> [Supplied material]
^^^^

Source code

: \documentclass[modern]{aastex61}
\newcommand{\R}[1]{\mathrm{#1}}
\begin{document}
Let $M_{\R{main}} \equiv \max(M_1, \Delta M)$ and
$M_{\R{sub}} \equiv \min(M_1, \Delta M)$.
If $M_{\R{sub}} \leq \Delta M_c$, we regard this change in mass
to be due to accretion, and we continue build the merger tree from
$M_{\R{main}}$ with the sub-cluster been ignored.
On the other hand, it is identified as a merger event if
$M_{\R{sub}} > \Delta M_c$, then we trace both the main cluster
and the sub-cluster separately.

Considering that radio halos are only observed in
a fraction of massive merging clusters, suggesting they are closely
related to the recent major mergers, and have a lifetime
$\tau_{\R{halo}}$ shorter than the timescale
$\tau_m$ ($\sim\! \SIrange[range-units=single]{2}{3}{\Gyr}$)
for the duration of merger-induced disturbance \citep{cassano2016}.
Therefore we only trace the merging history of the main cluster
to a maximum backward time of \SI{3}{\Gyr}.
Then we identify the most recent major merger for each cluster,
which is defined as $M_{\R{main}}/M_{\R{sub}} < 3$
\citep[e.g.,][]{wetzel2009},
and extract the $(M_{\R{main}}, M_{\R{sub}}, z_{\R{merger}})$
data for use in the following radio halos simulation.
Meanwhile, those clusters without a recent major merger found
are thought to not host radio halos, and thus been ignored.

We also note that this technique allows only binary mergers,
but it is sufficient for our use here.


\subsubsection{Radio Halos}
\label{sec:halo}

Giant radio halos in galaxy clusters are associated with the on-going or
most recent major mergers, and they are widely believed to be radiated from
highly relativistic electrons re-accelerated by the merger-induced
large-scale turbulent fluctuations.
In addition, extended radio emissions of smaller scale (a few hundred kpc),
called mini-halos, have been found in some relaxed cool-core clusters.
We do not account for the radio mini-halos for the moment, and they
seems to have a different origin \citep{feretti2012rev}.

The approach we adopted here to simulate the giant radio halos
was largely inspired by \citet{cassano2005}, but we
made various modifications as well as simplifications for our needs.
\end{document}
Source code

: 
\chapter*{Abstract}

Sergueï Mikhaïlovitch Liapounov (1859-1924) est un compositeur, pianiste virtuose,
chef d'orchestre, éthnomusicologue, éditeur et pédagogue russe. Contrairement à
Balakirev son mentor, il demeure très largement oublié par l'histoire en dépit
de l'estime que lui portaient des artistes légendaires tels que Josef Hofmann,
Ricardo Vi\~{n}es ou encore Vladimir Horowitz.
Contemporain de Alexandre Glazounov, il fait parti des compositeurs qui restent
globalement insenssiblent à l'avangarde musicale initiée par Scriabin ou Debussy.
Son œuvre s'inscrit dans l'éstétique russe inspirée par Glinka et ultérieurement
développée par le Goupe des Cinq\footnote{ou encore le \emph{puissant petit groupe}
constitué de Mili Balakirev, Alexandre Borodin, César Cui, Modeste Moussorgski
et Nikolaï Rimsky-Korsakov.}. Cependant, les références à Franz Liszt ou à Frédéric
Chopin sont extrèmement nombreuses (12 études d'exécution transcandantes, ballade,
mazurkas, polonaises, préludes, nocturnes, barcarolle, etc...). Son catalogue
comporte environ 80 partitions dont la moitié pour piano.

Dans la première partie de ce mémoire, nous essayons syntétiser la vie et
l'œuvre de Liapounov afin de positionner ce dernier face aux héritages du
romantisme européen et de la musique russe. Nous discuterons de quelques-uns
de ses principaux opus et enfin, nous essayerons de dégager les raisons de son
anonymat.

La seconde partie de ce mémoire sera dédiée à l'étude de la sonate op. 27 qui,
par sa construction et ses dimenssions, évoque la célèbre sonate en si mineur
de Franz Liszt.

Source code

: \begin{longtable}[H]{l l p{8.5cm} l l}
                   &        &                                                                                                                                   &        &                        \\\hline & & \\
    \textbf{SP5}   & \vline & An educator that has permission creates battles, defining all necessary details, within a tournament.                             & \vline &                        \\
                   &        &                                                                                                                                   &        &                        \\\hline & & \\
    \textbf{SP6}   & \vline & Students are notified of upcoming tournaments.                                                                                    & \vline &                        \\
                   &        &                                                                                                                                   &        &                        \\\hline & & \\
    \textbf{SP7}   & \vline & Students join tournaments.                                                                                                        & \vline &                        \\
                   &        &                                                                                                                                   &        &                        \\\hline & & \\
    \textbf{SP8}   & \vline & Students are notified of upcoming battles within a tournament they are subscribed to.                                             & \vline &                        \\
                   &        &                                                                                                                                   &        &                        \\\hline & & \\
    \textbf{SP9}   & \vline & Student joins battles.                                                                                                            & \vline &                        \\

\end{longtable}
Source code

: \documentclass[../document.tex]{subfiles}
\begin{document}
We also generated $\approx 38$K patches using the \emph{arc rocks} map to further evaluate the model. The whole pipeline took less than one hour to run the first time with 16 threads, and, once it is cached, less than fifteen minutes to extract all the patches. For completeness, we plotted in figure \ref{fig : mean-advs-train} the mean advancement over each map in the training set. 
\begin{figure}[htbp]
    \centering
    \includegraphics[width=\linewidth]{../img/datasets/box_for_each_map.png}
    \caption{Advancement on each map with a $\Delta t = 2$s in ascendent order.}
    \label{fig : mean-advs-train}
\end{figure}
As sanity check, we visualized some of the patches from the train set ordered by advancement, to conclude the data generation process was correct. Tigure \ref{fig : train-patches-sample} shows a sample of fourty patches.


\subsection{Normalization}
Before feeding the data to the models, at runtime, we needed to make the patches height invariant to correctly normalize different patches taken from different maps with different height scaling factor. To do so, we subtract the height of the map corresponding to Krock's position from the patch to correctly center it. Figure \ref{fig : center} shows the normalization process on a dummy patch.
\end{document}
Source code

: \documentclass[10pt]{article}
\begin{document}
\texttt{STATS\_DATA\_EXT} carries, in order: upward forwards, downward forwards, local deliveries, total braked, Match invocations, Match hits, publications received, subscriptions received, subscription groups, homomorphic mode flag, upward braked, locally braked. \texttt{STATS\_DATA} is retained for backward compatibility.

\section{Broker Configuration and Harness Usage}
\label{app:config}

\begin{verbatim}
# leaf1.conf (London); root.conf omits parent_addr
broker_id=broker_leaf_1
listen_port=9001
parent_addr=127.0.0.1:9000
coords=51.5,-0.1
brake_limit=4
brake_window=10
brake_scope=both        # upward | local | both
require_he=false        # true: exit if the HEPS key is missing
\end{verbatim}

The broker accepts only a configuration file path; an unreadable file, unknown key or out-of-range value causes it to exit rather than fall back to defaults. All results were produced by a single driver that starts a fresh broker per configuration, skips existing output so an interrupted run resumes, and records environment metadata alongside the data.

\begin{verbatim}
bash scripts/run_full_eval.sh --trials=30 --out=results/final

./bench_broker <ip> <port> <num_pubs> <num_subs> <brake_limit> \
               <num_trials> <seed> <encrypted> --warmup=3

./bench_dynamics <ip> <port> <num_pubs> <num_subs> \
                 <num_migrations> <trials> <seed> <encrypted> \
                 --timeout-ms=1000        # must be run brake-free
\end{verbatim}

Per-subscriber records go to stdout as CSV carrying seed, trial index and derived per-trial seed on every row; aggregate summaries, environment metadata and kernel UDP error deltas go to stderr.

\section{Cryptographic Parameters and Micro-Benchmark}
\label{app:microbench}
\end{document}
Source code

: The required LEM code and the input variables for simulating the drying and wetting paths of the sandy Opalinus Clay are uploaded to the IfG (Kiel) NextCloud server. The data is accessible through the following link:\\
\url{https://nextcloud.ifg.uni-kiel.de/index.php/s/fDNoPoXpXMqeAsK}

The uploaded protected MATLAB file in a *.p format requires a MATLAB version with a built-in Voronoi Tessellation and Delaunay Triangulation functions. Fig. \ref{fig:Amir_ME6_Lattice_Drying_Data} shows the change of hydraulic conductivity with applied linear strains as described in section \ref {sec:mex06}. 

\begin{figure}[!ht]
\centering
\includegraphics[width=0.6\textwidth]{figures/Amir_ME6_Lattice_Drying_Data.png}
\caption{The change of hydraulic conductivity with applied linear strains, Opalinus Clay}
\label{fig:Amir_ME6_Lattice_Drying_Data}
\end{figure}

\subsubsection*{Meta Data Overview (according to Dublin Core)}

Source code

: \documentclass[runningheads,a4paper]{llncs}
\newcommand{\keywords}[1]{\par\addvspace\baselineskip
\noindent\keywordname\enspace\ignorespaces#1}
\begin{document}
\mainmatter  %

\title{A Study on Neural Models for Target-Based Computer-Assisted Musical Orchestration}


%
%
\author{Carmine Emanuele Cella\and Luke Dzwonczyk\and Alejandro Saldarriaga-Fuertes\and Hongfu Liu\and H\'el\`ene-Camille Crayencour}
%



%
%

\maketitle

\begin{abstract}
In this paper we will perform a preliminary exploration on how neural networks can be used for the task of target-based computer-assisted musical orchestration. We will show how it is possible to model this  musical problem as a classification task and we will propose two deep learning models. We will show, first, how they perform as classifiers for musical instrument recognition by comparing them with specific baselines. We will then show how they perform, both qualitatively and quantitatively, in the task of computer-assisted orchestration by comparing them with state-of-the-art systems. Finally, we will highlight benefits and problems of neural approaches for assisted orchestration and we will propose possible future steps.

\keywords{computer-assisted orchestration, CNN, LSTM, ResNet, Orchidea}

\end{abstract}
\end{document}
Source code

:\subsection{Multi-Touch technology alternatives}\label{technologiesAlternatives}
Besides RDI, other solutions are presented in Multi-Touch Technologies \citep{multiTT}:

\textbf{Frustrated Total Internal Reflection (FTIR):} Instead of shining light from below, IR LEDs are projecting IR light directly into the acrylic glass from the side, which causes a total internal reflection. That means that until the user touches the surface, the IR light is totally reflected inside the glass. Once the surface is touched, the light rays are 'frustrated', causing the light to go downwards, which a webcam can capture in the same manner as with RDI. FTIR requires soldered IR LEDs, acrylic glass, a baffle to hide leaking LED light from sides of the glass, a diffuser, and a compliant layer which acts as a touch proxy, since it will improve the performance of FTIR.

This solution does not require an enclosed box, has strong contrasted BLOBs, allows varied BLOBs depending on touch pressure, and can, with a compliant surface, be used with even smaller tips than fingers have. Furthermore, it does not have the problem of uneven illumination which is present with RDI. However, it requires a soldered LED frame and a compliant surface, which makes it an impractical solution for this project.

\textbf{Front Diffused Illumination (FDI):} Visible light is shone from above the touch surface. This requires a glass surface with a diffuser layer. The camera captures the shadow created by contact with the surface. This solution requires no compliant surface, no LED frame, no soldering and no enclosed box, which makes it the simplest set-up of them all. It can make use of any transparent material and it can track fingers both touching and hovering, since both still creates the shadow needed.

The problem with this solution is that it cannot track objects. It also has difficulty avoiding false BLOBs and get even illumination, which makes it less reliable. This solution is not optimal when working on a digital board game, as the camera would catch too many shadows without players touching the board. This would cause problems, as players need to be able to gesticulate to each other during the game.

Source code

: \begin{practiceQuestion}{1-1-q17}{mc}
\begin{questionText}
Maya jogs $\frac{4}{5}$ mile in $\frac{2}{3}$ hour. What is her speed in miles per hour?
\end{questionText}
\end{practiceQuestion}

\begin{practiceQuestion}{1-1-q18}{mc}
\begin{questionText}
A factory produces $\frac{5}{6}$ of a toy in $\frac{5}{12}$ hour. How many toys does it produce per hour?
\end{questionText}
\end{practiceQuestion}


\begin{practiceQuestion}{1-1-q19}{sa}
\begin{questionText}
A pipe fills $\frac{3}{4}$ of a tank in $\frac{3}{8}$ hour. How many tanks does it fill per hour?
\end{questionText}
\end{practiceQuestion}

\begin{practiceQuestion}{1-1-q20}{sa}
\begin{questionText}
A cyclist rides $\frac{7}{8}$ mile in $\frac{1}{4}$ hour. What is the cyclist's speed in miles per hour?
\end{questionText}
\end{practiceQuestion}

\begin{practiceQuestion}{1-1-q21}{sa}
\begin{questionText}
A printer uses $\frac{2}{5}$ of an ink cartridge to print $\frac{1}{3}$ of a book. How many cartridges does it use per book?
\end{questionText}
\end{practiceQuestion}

^^^^

> [The task] The number of lines above where the word "following" occurs, and only that number, is the answer.

> [Solution for this exercise] 2